Sunday Afternoon Rocking

Ears to Hear



Yesterday my daughter and I drove miles within a fifteen-mile radius, over and over again, up one road and down the other, back again. Yesterday my daughter, who never seemed interested before, was a visitor to her own hometown. We did not plan the excursion. I simply passed a place we had passed every day of her life and repeated a story from my youth that she had heard before. Overnight she realized she had not stopped to look at the places she had seen every day for all of her life. Overnight she realized she had not heard me when I had told the same stories I told again yesterday. Suddenly she could not get enough. Up and down and all around we drove, she pumping me for more information about the places and people I had known. She eagerly asked, "how this place used to be", what that land once was, who had owned it, who the people were who had owned that business, what had happened to "these people". I told the same stories, and her enthusiasm fed my own. I reached deeper, pulling out memories and tidbits I had not thought about in years. She marveled at the tales that she could remember me telling, but suddenly were taking on a "new life" for her. And I marveled, that my now adult daughter, come to visit, now had caught the spark, now could hear, now would eagerly question. At last, what I have waited so long for has begun. And now I can be assured, our oral history will continue.
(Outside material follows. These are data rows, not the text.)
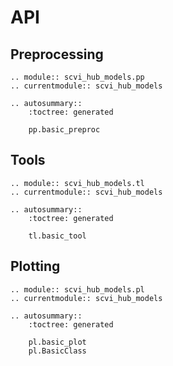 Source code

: # API

## Preprocessing

```{eval-rst}
.. module:: scvi_hub_models.pp
.. currentmodule:: scvi_hub_models

.. autosummary::
    :toctree: generated

    pp.basic_preproc
```

## Tools

```{eval-rst}
.. module:: scvi_hub_models.tl
.. currentmodule:: scvi_hub_models

.. autosummary::
    :toctree: generated

    tl.basic_tool
```

## Plotting

```{eval-rst}
.. module:: scvi_hub_models.pl
.. currentmodule:: scvi_hub_models

.. autosummary::
    :toctree: generated

    pl.basic_plot
    pl.BasicClass
```
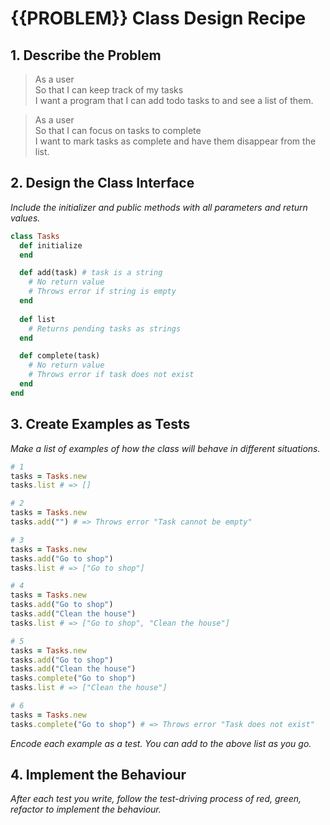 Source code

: # {{PROBLEM}} Class Design Recipe

## 1. Describe the Problem

> As a user  
> So that I can keep track of my tasks  
> I want a program that I can add todo tasks to and see a list of them.

> As a user  
> So that I can focus on tasks to complete  
> I want to mark tasks as complete and have them disappear from the list.

## 2. Design the Class Interface

_Include the initializer and public methods with all parameters and return values._

```ruby
class Tasks
  def initialize
  end

  def add(task) # task is a string
    # No return value
    # Throws error if string is empty
  end
  
  def list 
    # Returns pending tasks as strings
  end

  def complete(task)
    # No return value
    # Throws error if task does not exist
  end
end
```

## 3. Create Examples as Tests

_Make a list of examples of how the class will behave in different situations._

```ruby
# 1
tasks = Tasks.new
tasks.list # => []

# 2
tasks = Tasks.new
tasks.add("") # => Throws error "Task cannot be empty"

# 3
tasks = Tasks.new
tasks.add("Go to shop")
tasks.list # => ["Go to shop"]

# 4
tasks = Tasks.new
tasks.add("Go to shop")
tasks.add("Clean the house")
tasks.list # => ["Go to shop", "Clean the house"]

# 5
tasks = Tasks.new
tasks.add("Go to shop")
tasks.add("Clean the house")
tasks.complete("Go to shop")
tasks.list # => ["Clean the house"]

# 6
tasks = Tasks.new
tasks.complete("Go to shop") # => Throws error "Task does not exist"
```

_Encode each example as a test. You can add to the above list as you go._

## 4. Implement the Behaviour

_After each test you write, follow the test-driving process of red, green, refactor to implement the behaviour._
There is a good deal to be said for oral history. It may not take the place of an aged bonafide document, but it is infinitely more interesting. The colorful slants on a situation or thing assumed by the teller paint a picture of the attitude of a time better than any cold print can. The memories passed on are filtered, teller after teller, until only the main nugget of interest remains. Embroidered they may be, and such embroidery has misled many a descendent, but somewhere in even the telling of them lies a fact, or the story would not be worthy of its passage through the conversations of the years.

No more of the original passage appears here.